(WHAT YOU HAVE TO DO):
Every line below from the one containing "communicates over the" to the final line must be reproduced exactly, and no other line may appear in the answer.

[Opening DATA FOR PROCESSING section]

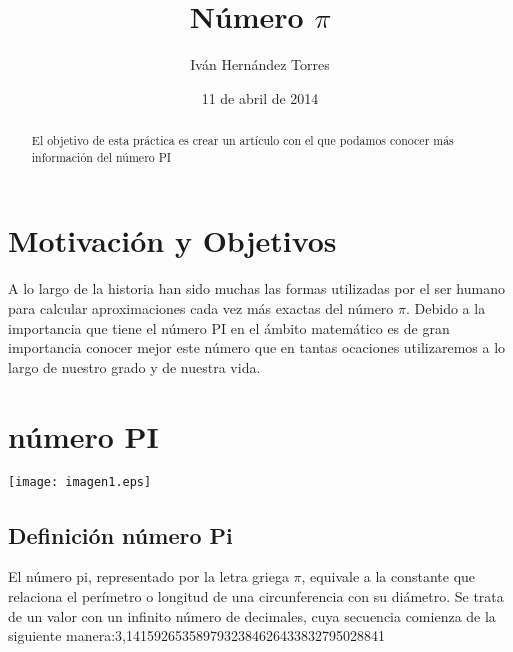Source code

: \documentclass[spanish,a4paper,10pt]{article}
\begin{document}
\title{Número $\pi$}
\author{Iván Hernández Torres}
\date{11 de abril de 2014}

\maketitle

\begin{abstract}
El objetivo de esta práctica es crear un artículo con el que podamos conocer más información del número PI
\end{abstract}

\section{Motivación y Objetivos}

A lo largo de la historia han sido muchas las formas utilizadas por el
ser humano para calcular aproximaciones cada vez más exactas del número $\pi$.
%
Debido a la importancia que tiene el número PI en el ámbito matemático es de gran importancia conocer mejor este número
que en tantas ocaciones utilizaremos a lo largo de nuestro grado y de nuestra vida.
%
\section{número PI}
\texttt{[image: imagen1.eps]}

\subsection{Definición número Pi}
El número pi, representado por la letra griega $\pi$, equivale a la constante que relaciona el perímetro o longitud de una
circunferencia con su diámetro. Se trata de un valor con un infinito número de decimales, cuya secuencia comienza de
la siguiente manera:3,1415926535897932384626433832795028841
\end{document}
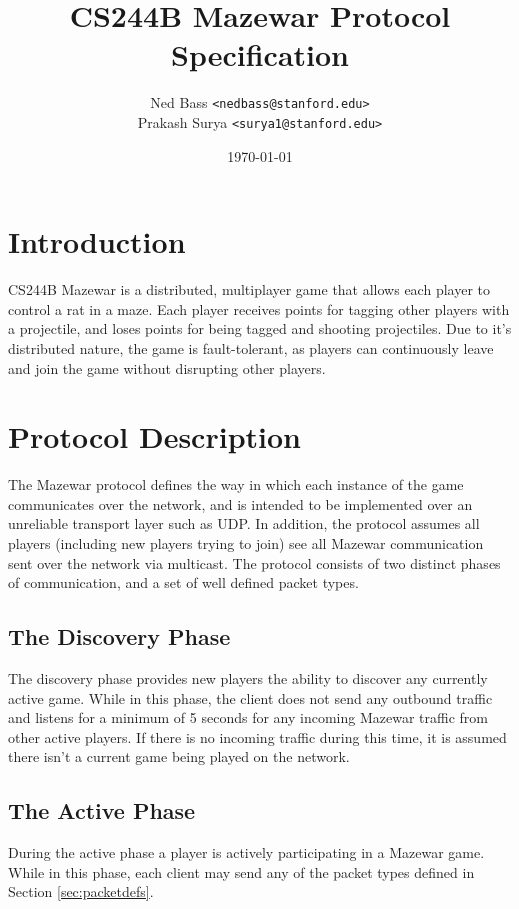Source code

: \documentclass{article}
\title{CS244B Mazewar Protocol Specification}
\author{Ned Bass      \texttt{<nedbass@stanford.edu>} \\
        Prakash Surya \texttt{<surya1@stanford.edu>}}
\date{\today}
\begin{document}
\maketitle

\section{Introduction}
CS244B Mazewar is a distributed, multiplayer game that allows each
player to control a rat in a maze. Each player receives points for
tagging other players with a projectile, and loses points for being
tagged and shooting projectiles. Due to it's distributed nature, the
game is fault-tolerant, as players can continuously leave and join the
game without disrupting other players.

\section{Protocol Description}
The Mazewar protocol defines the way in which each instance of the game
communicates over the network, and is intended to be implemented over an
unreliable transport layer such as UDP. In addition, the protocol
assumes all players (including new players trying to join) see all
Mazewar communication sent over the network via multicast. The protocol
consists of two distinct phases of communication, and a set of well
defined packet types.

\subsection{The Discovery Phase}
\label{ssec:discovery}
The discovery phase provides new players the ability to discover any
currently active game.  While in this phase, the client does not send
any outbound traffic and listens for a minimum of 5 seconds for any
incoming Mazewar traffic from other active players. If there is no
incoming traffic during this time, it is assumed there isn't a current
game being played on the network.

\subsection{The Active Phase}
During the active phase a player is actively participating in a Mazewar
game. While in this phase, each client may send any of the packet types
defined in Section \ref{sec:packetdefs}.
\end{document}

[Closing DATA FOR PROCESSING section]

(EXERCISE ANSWER):
communicates over the network, and is intended to be implemented over an
unreliable transport layer such as UDP. In addition, the protocol
assumes all players (including new players trying to join) see all
Mazewar communication sent over the network via multicast. The protocol
consists of two distinct phases of communication, and a set of well
defined packet types.

\subsection{The Discovery Phase}
\label{ssec:discovery}
The discovery phase provides new players the ability to discover any
currently active game.  While in this phase, the client does not send
any outbound traffic and listens for a minimum of 5 seconds for any
incoming Mazewar traffic from other active players. If there is no
incoming traffic during this time, it is assumed there isn't a current
game being played on the network.

\subsection{The Active Phase}
During the active phase a player is actively participating in a Mazewar
game. While in this phase, each client may send any of the packet types
defined in Section \ref{sec:packetdefs}.
\end{document}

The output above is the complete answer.